Lenovo patches serious vulnerabilities in PC system update tool | CSO Online (http://www.csoonline.com/article/3008869/security/lenovo-patches-serious-vulnerabilities-in-pc-system-update-tool.html)
QuoteFor the third time in less than six months security issues have forced Lenovo to update one of the tools preloaded on its PCs.
Last week, the company released version 5.07.0019 of Lenovo System Update, a tool that helps users keep their computers' drivers and BIOS up to date and which was previously called ThinkVantage System Update. The new version fixes two local privilege escalation vulnerabilities discovered by researchers from security firm IOActive.
Once again, an issue requiring attention by anyone with a Lenovo system.
Vulnerability Note VU#294607 - Lenovo Solution Center LSCTaskService privilege escalation, directory traversal, and CSRF (http://www.kb.cert.org/vuls/id/294607):
QuoteThe Lenovo Solution Center application contains multiple vulnerabilities that can allow an attacker to execute arbitrary code with SYSTEM privileges.
Lenovo Solution Center - Lenovo Support (US) (https://support.lenovo.com/us/en/product_security/len_4326):
QuoteLenovo Security Advisory: LEN-4326
Summary:
Lenovo was recently alerted by a cyber-security threat intelligence partner and US-CERT to a vulnerability report concerning its Lenovo Solution Center (LSC) application.
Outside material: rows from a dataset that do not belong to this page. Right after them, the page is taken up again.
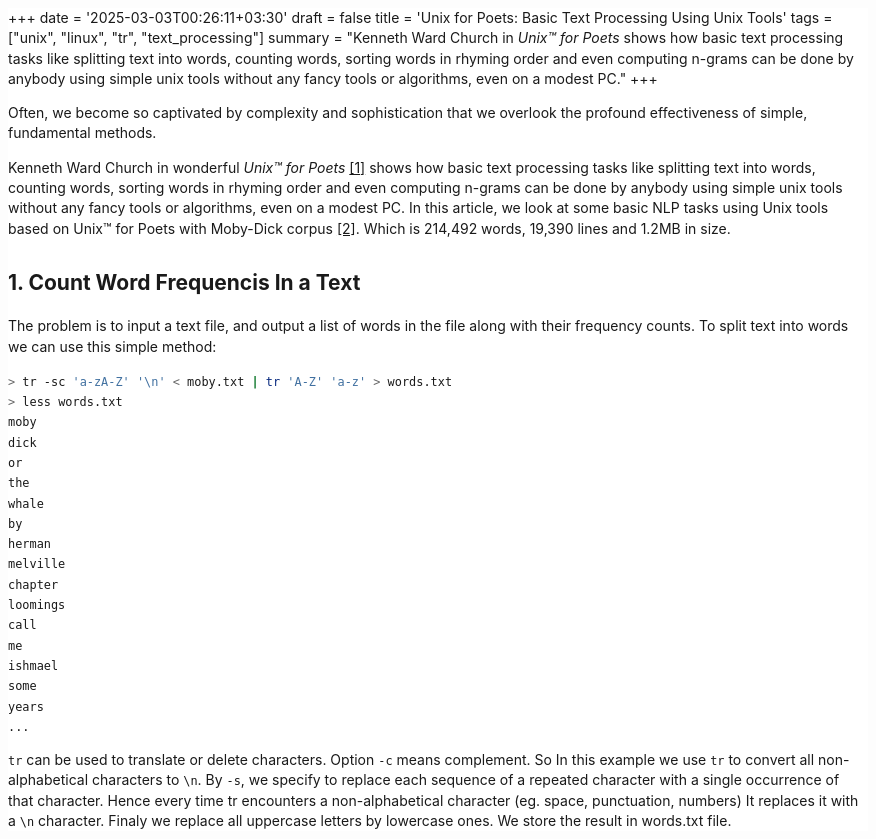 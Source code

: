 +++
date = '2025-03-03T00:26:11+03:30'
draft = false
title = 'Unix for Poets: Basic Text Processing Using Unix Tools'
tags = ["unix", "linux", "tr", "text_processing"]
summary = "Kenneth Ward Church in *Unix™ for Poets* shows how basic text processing tasks like splitting text into words, counting words, sorting words in rhyming order and even computing n-grams can be done by anybody using simple unix tools without any fancy tools or algorithms, even on a modest PC."
+++


Often, we become so captivated by complexity and sophistication that we overlook the profound effectiveness of simple, fundamental methods.

Kenneth Ward Church in wonderful *Unix™ for Poets* [[1]](#references) shows how basic text processing tasks like splitting text into words, counting words, sorting words in rhyming order and even computing n-grams can be done by anybody using simple unix tools without any fancy tools or algorithms, even on a modest PC. In this article, we look at some basic NLP tasks using Unix tools based on Unix™ for Poets with Moby-Dick corpus [[2]](#references). Which is 214,492 words, 19,390 lines and 1.2MB in size.


## 1. Count Word Frequencis In a Text

The problem is to input a text file, and output a list of words in the file along with their frequency counts. To split text into words we can use this simple method:

```bash
> tr -sc 'a-zA-Z' '\n' < moby.txt | tr 'A-Z' 'a-z' > words.txt
> less words.txt
moby
dick
or
the
whale
by
herman
melville
chapter
loomings
call
me
ishmael
some
years
...
```

`tr` can be used to translate or delete characters. Option `-c` means complement. So In this example we use `tr` to convert all non-alphabetical characters to `\n`. By `-s`, we specify to replace each sequence of a repeated character with a single occurrence of that character. Hence every time tr encounters a non-alphabetical character (eg. space, punctuation, numbers) It replaces it with a `\n` character. Finaly we replace all uppercase letters by lowercase ones. We store the result in words.txt file.
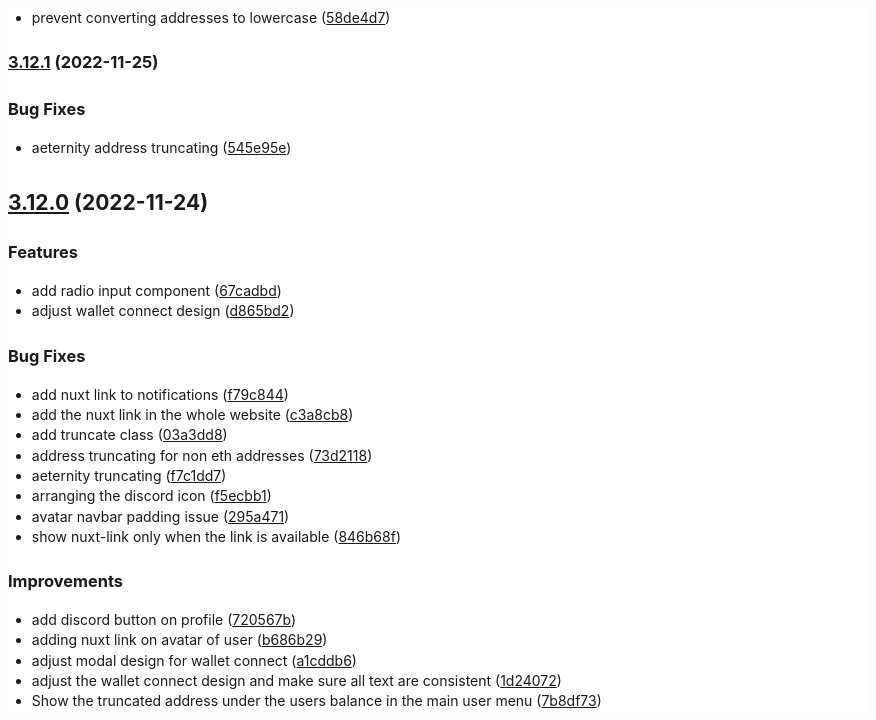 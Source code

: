 * prevent converting addresses to lowercase ([58de4d7](https://github.com/dacadeorg/dacade-webapp/commit/58de4d763c19dce80d8c12d0514392befd2c66d8))

### [3.12.1](https://github.com/dacadeorg/dacade-webapp/compare/v3.12.0...v3.12.1) (2022-11-25)


### Bug Fixes

* aeternity address truncating ([545e95e](https://github.com/dacadeorg/dacade-webapp/commit/545e95e09b21f2a4d354b10f00d82cde8ef16a86))

## [3.12.0](https://github.com/dacadeorg/dacade-webapp/compare/v3.11.3...v3.12.0) (2022-11-24)


### Features

* add radio input component ([67cadbd](https://github.com/dacadeorg/dacade-webapp/commit/67cadbd3052e64a387e29eb7b5e10337a9c35089))
* adjust wallet connect design ([d865bd2](https://github.com/dacadeorg/dacade-webapp/commit/d865bd2221834f8990aa4e7abc4ae75ca92c4e7d))


### Bug Fixes

* add nuxt link to notifications ([f79c844](https://github.com/dacadeorg/dacade-webapp/commit/f79c8444be6696e21261ace1c11add3625b7f83f))
* add the nuxt link in the whole website ([c3a8cb8](https://github.com/dacadeorg/dacade-webapp/commit/c3a8cb82083128b3e12d9b06b3cd3ba65118b120))
* add truncate class ([03a3dd8](https://github.com/dacadeorg/dacade-webapp/commit/03a3dd8532c18b73186bdae52680f76aaf865c0c))
* address truncating for non eth addresses ([73d2118](https://github.com/dacadeorg/dacade-webapp/commit/73d21180e0a246005fe192af10f9038b74fb29a8))
* aeternity truncating ([f7c1dd7](https://github.com/dacadeorg/dacade-webapp/commit/f7c1dd76e8859ca1b6ace50ab309e49aeedd5165))
* arranging the discord icon ([f5ecbb1](https://github.com/dacadeorg/dacade-webapp/commit/f5ecbb109f54f936ad5ceb59b01039d076b44698))
* avatar navbar padding issue ([295a471](https://github.com/dacadeorg/dacade-webapp/commit/295a4717cbcb577d57a0fe4d9c98ee433cc90437))
* show nuxt-link only when the link is available ([846b68f](https://github.com/dacadeorg/dacade-webapp/commit/846b68fccfcc2ee91d9324f2bb1bda6baaf4891a))


### Improvements

* add discord button on profile ([720567b](https://github.com/dacadeorg/dacade-webapp/commit/720567b42fd7255b7a2c8f7709bbb03e3809abc5))
* adding nuxt link on avatar of user ([b686b29](https://github.com/dacadeorg/dacade-webapp/commit/b686b29b3652a9c397f3c29dfc156c7c21f3c02c))
* adjust modal design for wallet connect ([a1cddb6](https://github.com/dacadeorg/dacade-webapp/commit/a1cddb641d62ed142f2d3de14f4881ad414c9d27))
* adjust the wallet connect design and make sure all text are consistent ([1d24072](https://github.com/dacadeorg/dacade-webapp/commit/1d240726350150d1410431b6c190d7ca60a83c18))
* Show the truncated address under the users balance in the main user menu ([7b8df73](https://github.com/dacadeorg/dacade-webapp/commit/7b8df73bc0f5fed57b3fb869d21dde8474b8c279))
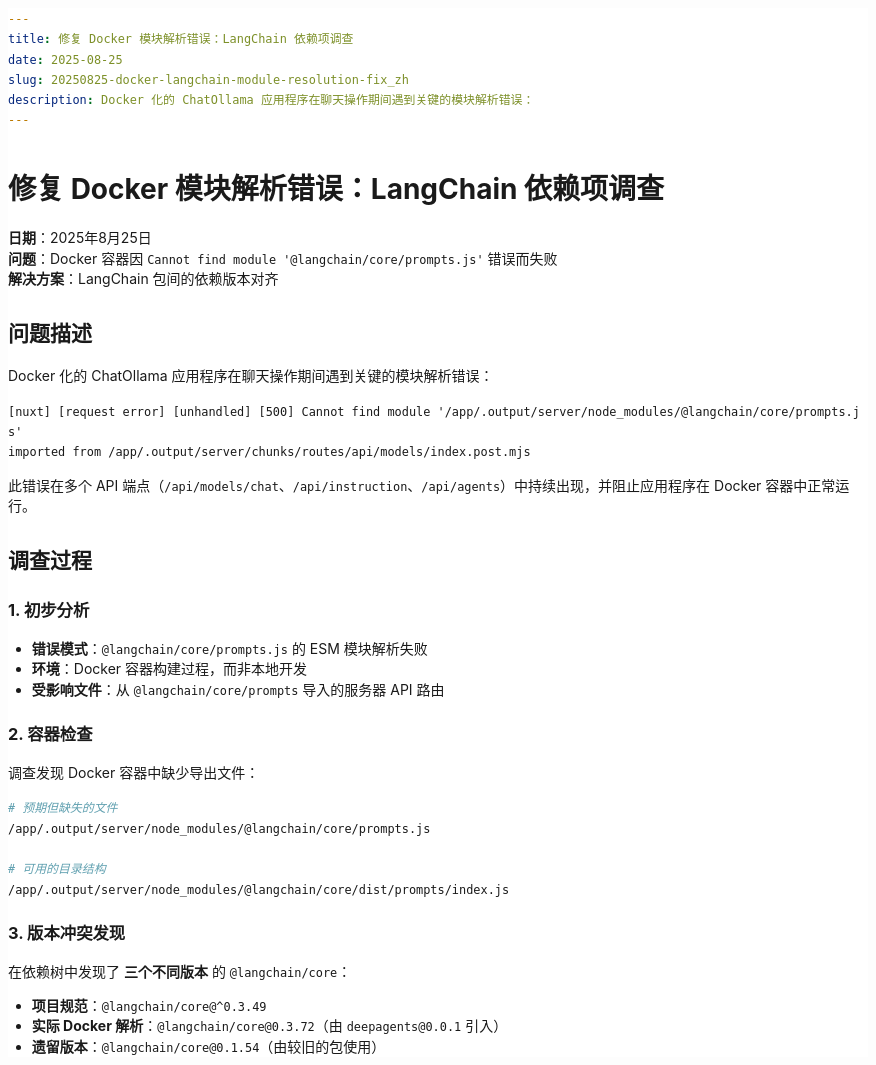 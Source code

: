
 ```yaml
---
title: 修复 Docker 模块解析错误：LangChain 依赖项调查
date: 2025-08-25
slug: 20250825-docker-langchain-module-resolution-fix_zh
description: Docker 化的 ChatOllama 应用程序在聊天操作期间遇到关键的模块解析错误：
---
```


# 修复 Docker 模块解析错误：LangChain 依赖项调查

**日期**：2025年8月25日  
**问题**：Docker 容器因 `Cannot find module '@langchain/core/prompts.js'` 错误而失败  
**解决方案**：LangChain 包间的依赖版本对齐  

## 问题描述

Docker 化的 ChatOllama 应用程序在聊天操作期间遇到关键的模块解析错误：

```
[nuxt] [request error] [unhandled] [500] Cannot find module '/app/.output/server/node_modules/@langchain/core/prompts.js' 
imported from /app/.output/server/chunks/routes/api/models/index.post.mjs
```

此错误在多个 API 端点（`/api/models/chat`、`/api/instruction`、`/api/agents`）中持续出现，并阻止应用程序在 Docker 容器中正常运行。

## 调查过程

### 1. 初步分析
- **错误模式**：`@langchain/core/prompts.js` 的 ESM 模块解析失败
- **环境**：Docker 容器构建过程，而非本地开发
- **受影响文件**：从 `@langchain/core/prompts` 导入的服务器 API 路由

### 2. 容器检查
调查发现 Docker 容器中缺少导出文件：

```bash
# 预期但缺失的文件
/app/.output/server/node_modules/@langchain/core/prompts.js

# 可用的目录结构
/app/.output/server/node_modules/@langchain/core/dist/prompts/index.js
```

### 3. 版本冲突发现
在依赖树中发现了 **三个不同版本** 的 `@langchain/core`：

- **项目规范**：`@langchain/core@^0.3.49`
- **实际 Docker 解析**：`@langchain/core@0.3.72`（由 `deepagents@0.0.1` 引入）
- **遗留版本**：`@langchain/core@0.1.54`（由较旧的包使用）
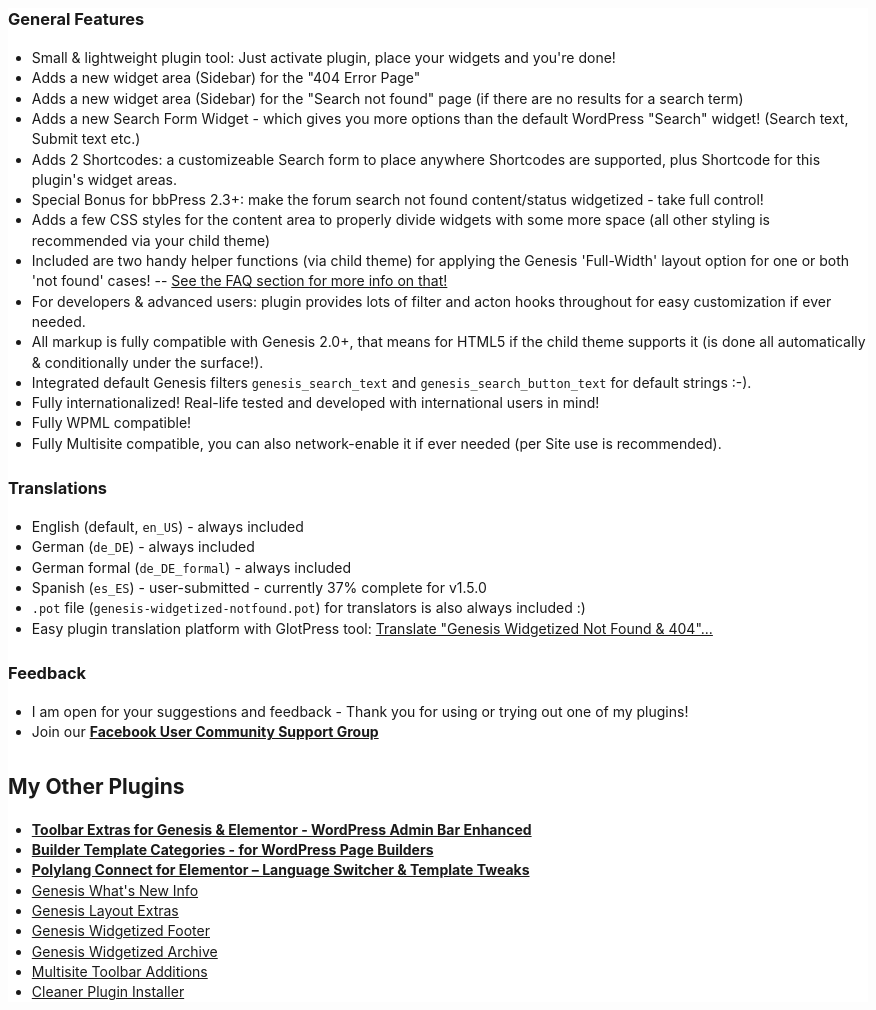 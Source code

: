 
### General Features 
* Small & lightweight plugin tool: Just activate plugin, place your widgets and you're done!
* Adds a new widget area (Sidebar) for the "404 Error Page"
* Adds a new widget area (Sidebar) for the "Search not found" page (if there are no results for a search term)
* Adds a new Search Form Widget - which gives you more options than the default WordPress "Search" widget! (Search text, Submit text etc.)
* Adds 2 Shortcodes: a customizeable Search form to place anywhere Shortcodes are supported, plus Shortcode for this plugin's widget areas.
* Special Bonus for bbPress 2.3+: make the forum search not found content/status widgetized - take full control!
* Adds a few CSS styles for the content area to properly divide widgets with some more space (all other styling is recommended via your child theme)
* Included are two handy helper functions (via child theme) for applying the Genesis 'Full-Width' layout option for one or both 'not found' cases! -- [See the FAQ section for more info on that!](https://wordpress.org/plugins/genesis-widgetized-notfound/#faq)
* For developers & advanced users: plugin provides lots of filter and acton hooks throughout for easy customization if ever needed.
* All markup is fully compatible with Genesis 2.0+, that means for HTML5 if the child theme supports it (is done all automatically & conditionally under the surface!).
* Integrated default Genesis filters `genesis_search_text` and `genesis_search_button_text` for default strings :-).
* Fully internationalized! Real-life tested and developed with international users in mind!
* Fully WPML compatible!
* Fully Multisite compatible, you can also network-enable it if ever needed (per Site use is recommended).


### Translations 
* English (default, `en_US`) - always included
* German (`de_DE`) - always included
* German formal (`de_DE_formal`) - always included
* Spanish (`es_ES`) - user-submitted - currently 37% complete for v1.5.0
* `.pot` file (`genesis-widgetized-notfound.pot`) for translators is also always included :)
* Easy plugin translation platform with GlotPress tool: [Translate "Genesis Widgetized Not Found & 404"...](https://translate.wordpress.org/projects/wp-plugins/genesis-widgetized-notfound)


### Feedback 
* I am open for your suggestions and feedback - Thank you for using or trying out one of my plugins!
* Join our [**Facebook User Community Support Group**](https://www.facebook.com/groups/deckerweb.wordpress.plugins/)


## My Other Plugins 
* [**Toolbar Extras for Genesis & Elementor - WordPress Admin Bar Enhanced**](https://wordpress.org/plugins/toolbar-extras/)
* [**Builder Template Categories - for WordPress Page Builders**](https://wordpress.org/plugins/builder-template-categories/)
* [**Polylang Connect for Elementor – Language Switcher & Template Tweaks**](https://wordpress.org/plugins/connect-polylang-elementor/)
* [Genesis What's New Info](https://wordpress.org/plugins/genesis-whats-new-info/)
* [Genesis Layout Extras](https://wordpress.org/plugins/genesis-layout-extras/)
* [Genesis Widgetized Footer](https://wordpress.org/plugins/genesis-widgetized-footer/)
* [Genesis Widgetized Archive](https://wordpress.org/plugins/genesis-widgetized-archive/)
* [Multisite Toolbar Additions](https://wordpress.org/plugins/multisite-toolbar-additions/)
* [Cleaner Plugin Installer](https://wordpress.org/plugins/cleaner-plugin-installer/)
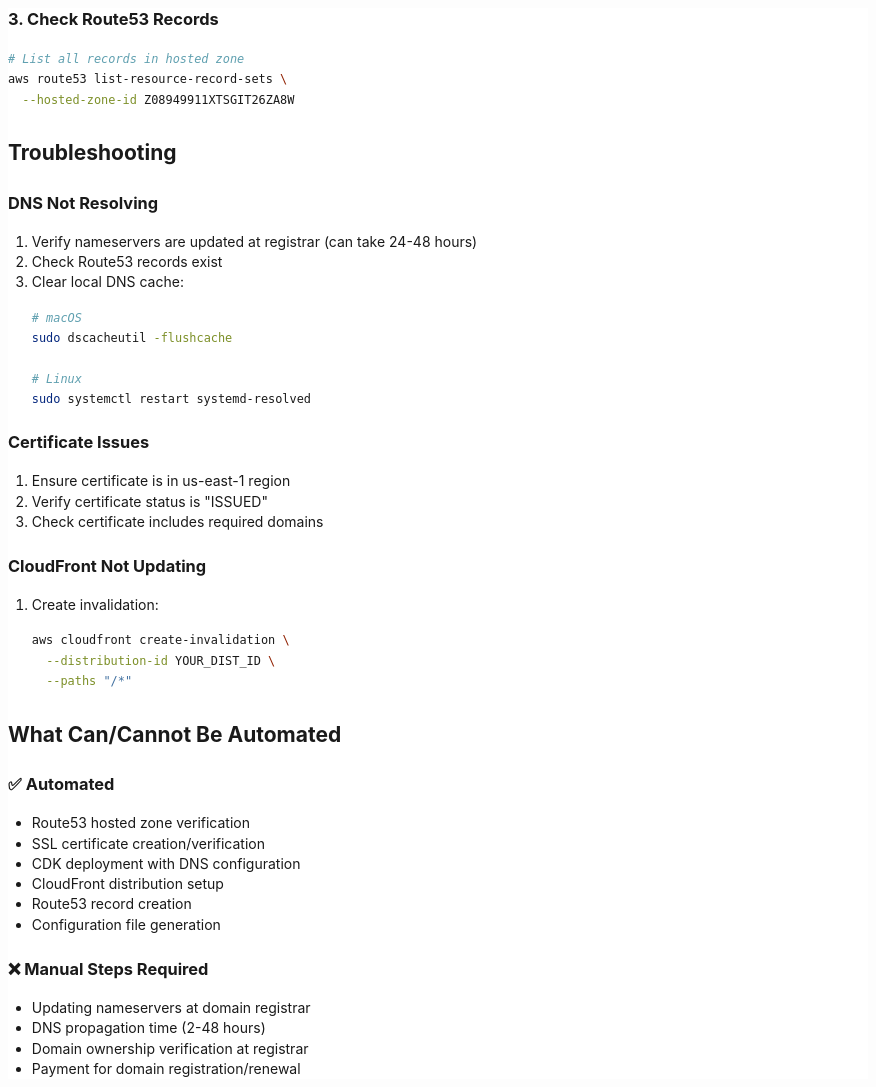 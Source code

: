 ### 3. Check Route53 Records

```bash
# List all records in hosted zone
aws route53 list-resource-record-sets \
  --hosted-zone-id Z08949911XTSGIT26ZA8W
```

## Troubleshooting

### DNS Not Resolving
1. Verify nameservers are updated at registrar (can take 24-48 hours)
2. Check Route53 records exist
3. Clear local DNS cache:
   ```bash
   # macOS
   sudo dscacheutil -flushcache
   
   # Linux
   sudo systemctl restart systemd-resolved
   ```

### Certificate Issues
1. Ensure certificate is in us-east-1 region
2. Verify certificate status is "ISSUED"
3. Check certificate includes required domains

### CloudFront Not Updating
1. Create invalidation:
   ```bash
   aws cloudfront create-invalidation \
     --distribution-id YOUR_DIST_ID \
     --paths "/*"
   ```

## What Can/Cannot Be Automated

### ✅ Automated
- Route53 hosted zone verification
- SSL certificate creation/verification
- CDK deployment with DNS configuration
- CloudFront distribution setup
- Route53 record creation
- Configuration file generation

### ❌ Manual Steps Required
- Updating nameservers at domain registrar
- DNS propagation time (2-48 hours)
- Domain ownership verification at registrar
- Payment for domain registration/renewal
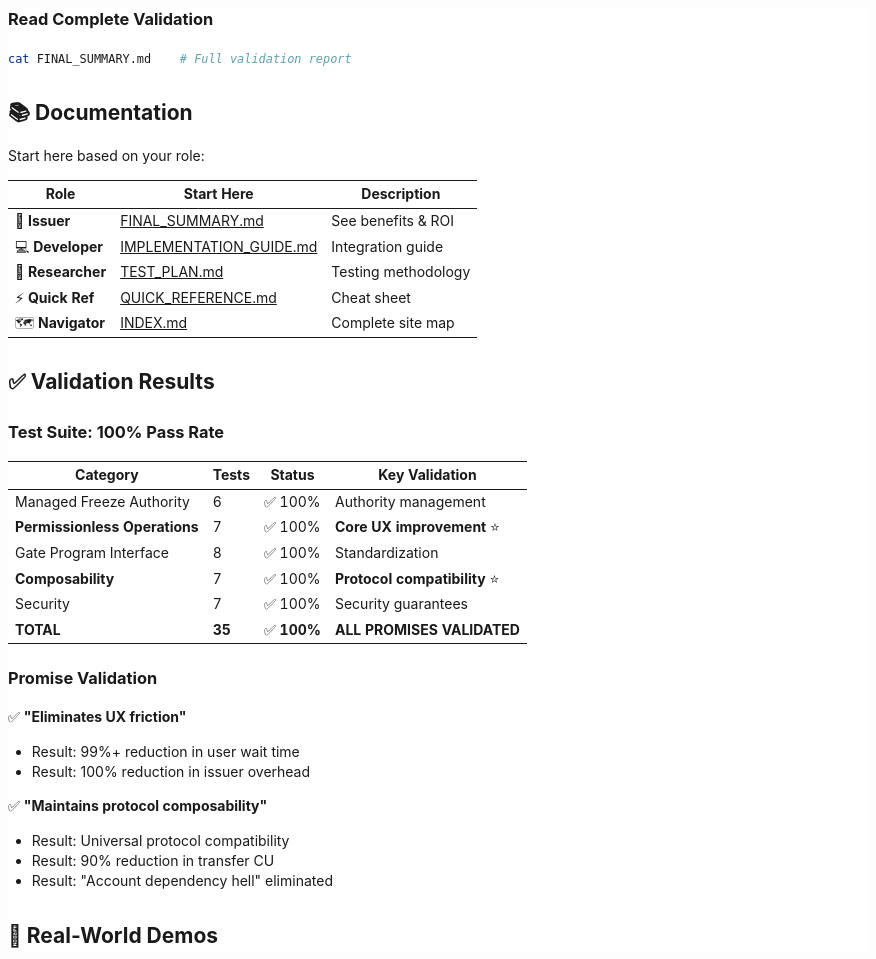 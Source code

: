 ### Read Complete Validation

```bash
cat FINAL_SUMMARY.md    # Full validation report
```

## 📚 Documentation

Start here based on your role:

| Role | Start Here | Description |
|------|------------|-------------|
| 🏢 **Issuer** | [FINAL_SUMMARY.md](./FINAL_SUMMARY.md) | See benefits & ROI |
| 💻 **Developer** | [IMPLEMENTATION_GUIDE.md](./IMPLEMENTATION_GUIDE.md) | Integration guide |
| 🔬 **Researcher** | [TEST_PLAN.md](./TEST_PLAN.md) | Testing methodology |
| ⚡ **Quick Ref** | [QUICK_REFERENCE.md](./QUICK_REFERENCE.md) | Cheat sheet |
| 🗺️ **Navigator** | [INDEX.md](./INDEX.md) | Complete site map |

## ✅ Validation Results

### Test Suite: 100% Pass Rate

| Category | Tests | Status | Key Validation |
|----------|-------|--------|----------------|
| Managed Freeze Authority | 6 | ✅ 100% | Authority management |
| **Permissionless Operations** | 7 | ✅ 100% | **Core UX improvement** ⭐ |
| Gate Program Interface | 8 | ✅ 100% | Standardization |
| **Composability** | 7 | ✅ 100% | **Protocol compatibility** ⭐ |
| Security | 7 | ✅ 100% | Security guarantees |
| **TOTAL** | **35** | ✅ **100%** | **ALL PROMISES VALIDATED** |

### Promise Validation

✅ **"Eliminates UX friction"**
- Result: 99%+ reduction in user wait time
- Result: 100% reduction in issuer overhead

✅ **"Maintains protocol composability"**
- Result: Universal protocol compatibility
- Result: 90% reduction in transfer CU
- Result: "Account dependency hell" eliminated

## 🎪 Real-World Demos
We are urgently assessing the vulnerability report and will provide an update and applicable fixes as rapidly as possible. Additional information and updates will be posted to this security advisory page as they become available.
Mitigation Strategy for Customers (what you should do to protect yourself):
To remove the potential risk posed by this vulnerability, users can uninstall the Lenovo Solution Center application using the add / remove programs function.